■ TASK ITEM ■
Output all the entries word for word. Omit the pictures.

- - - -

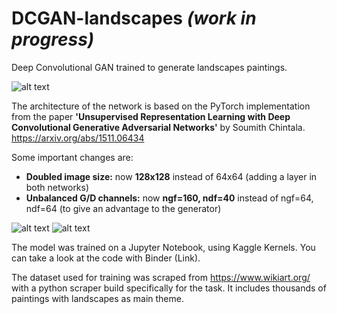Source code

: # DCGAN-landscapes *(work in progress)*

Deep Convolutional GAN trained to generate landscapes paintings.

![alt text](https://github.com/4ndyparr/DCGAN-landscapes/blob/master/landscapes.png)

The architecture of the network is based on the PyTorch implementation from the paper **'Unsupervised Representation Learning with Deep Convolutional Generative Adversarial Networks'** by Soumith Chintala. https://arxiv.org/abs/1511.06434

Some important changes are:
  - **Doubled image size:** now **128x128** instead of 64x64 (adding a layer in both networks)
  - **Unbalanced G/D channels:** now **ngf=160, ndf=40** instead of ngf=64, ndf=64 (to give an advantage to the generator) 
     
![alt text](https://github.com/4ndyparr/DCGAN-landscapes/blob/master/Generator-128.png)
![alt text](https://github.com/4ndyparr/DCGAN-landscapes/blob/master/Discriminator-128.png)

The model was trained on a Jupyter Notebook, using Kaggle Kernels. You can take a look at the code with Binder (Link).  

The dataset used for training was scraped from https://www.wikiart.org/ with a python scraper build specifically for the task. It includes thousands of paintings with landscapes as main theme.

- - - -

■ SOLUTION TO THIS TASK ■
Source code

: # DCGAN-landscapes *(work in progress)*

Deep Convolutional GAN trained to generate landscapes paintings.

![alt text](https://github.com/4ndyparr/DCGAN-landscapes/blob/master/landscapes.png)

The architecture of the network is based on the PyTorch implementation from the paper **'Unsupervised Representation Learning with Deep Convolutional Generative Adversarial Networks'** by Soumith Chintala. https://arxiv.org/abs/1511.06434

Some important changes are:
  - **Doubled image size:** now **128x128** instead of 64x64 (adding a layer in both networks)
  - **Unbalanced G/D channels:** now **ngf=160, ndf=40** instead of ngf=64, ndf=64 (to give an advantage to the generator) 
     
![alt text](https://github.com/4ndyparr/DCGAN-landscapes/blob/master/Generator-128.png)
![alt text](https://github.com/4ndyparr/DCGAN-landscapes/blob/master/Discriminator-128.png)

The model was trained on a Jupyter Notebook, using Kaggle Kernels. You can take a look at the code with Binder (Link).  

The dataset used for training was scraped from https://www.wikiart.org/ with a python scraper build specifically for the task. It includes thousands of paintings with landscapes as main theme.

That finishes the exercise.